=== Section Start ===

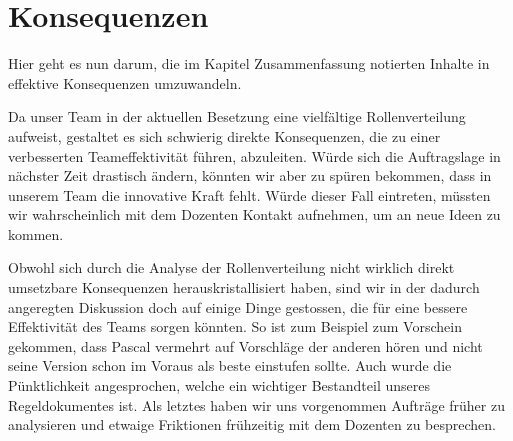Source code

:\chapter{Konsequenzen}
Hier geht es nun darum, die im Kapitel Zusammenfassung notierten Inhalte in effektive Konsequenzen umzuwandeln.

Da unser Team in der aktuellen Besetzung eine vielfältige Rollenverteilung aufweist, gestaltet es sich schwierig direkte Konsequenzen, die zu einer verbesserten Teameffektivität führen, abzuleiten. Würde sich die Auftragslage in nächster Zeit drastisch ändern, könnten wir aber zu spüren bekommen, dass in unserem Team die innovative Kraft fehlt. Würde dieser Fall eintreten, müssten wir wahrscheinlich mit dem Dozenten Kontakt aufnehmen, um an neue Ideen zu kommen. 

Obwohl sich durch die Analyse der Rollenverteilung nicht wirklich direkt umsetzbare Konsequenzen herauskristallisiert haben, sind wir in der dadurch angeregten Diskussion doch auf einige Dinge gestossen, die für eine bessere Effektivität des Teams sorgen könnten.
So ist zum Beispiel zum Vorschein gekommen, dass Pascal vermehrt auf Vorschläge der anderen hören und nicht seine Version schon im Voraus als beste einstufen sollte. Auch wurde die Pünktlichkeit angesprochen, welche ein wichtiger Bestandteil unseres Regeldokumentes ist. Als letztes haben wir uns vorgenommen Aufträge früher zu analysieren und etwaige Friktionen frühzeitig mit dem Dozenten zu besprechen.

=== Section End ===

*Problem to solve:* Output the entries above verbatim, with no picture included.

*Solution to the problem:*
Source code

:\chapter{Konsequenzen}
Hier geht es nun darum, die im Kapitel Zusammenfassung notierten Inhalte in effektive Konsequenzen umzuwandeln.

Da unser Team in der aktuellen Besetzung eine vielfältige Rollenverteilung aufweist, gestaltet es sich schwierig direkte Konsequenzen, die zu einer verbesserten Teameffektivität führen, abzuleiten. Würde sich die Auftragslage in nächster Zeit drastisch ändern, könnten wir aber zu spüren bekommen, dass in unserem Team die innovative Kraft fehlt. Würde dieser Fall eintreten, müssten wir wahrscheinlich mit dem Dozenten Kontakt aufnehmen, um an neue Ideen zu kommen. 

Obwohl sich durch die Analyse der Rollenverteilung nicht wirklich direkt umsetzbare Konsequenzen herauskristallisiert haben, sind wir in der dadurch angeregten Diskussion doch auf einige Dinge gestossen, die für eine bessere Effektivität des Teams sorgen könnten.
So ist zum Beispiel zum Vorschein gekommen, dass Pascal vermehrt auf Vorschläge der anderen hören und nicht seine Version schon im Voraus als beste einstufen sollte. Auch wurde die Pünktlichkeit angesprochen, welche ein wichtiger Bestandteil unseres Regeldokumentes ist. Als letztes haben wir uns vorgenommen Aufträge früher zu analysieren und etwaige Friktionen frühzeitig mit dem Dozenten zu besprechen.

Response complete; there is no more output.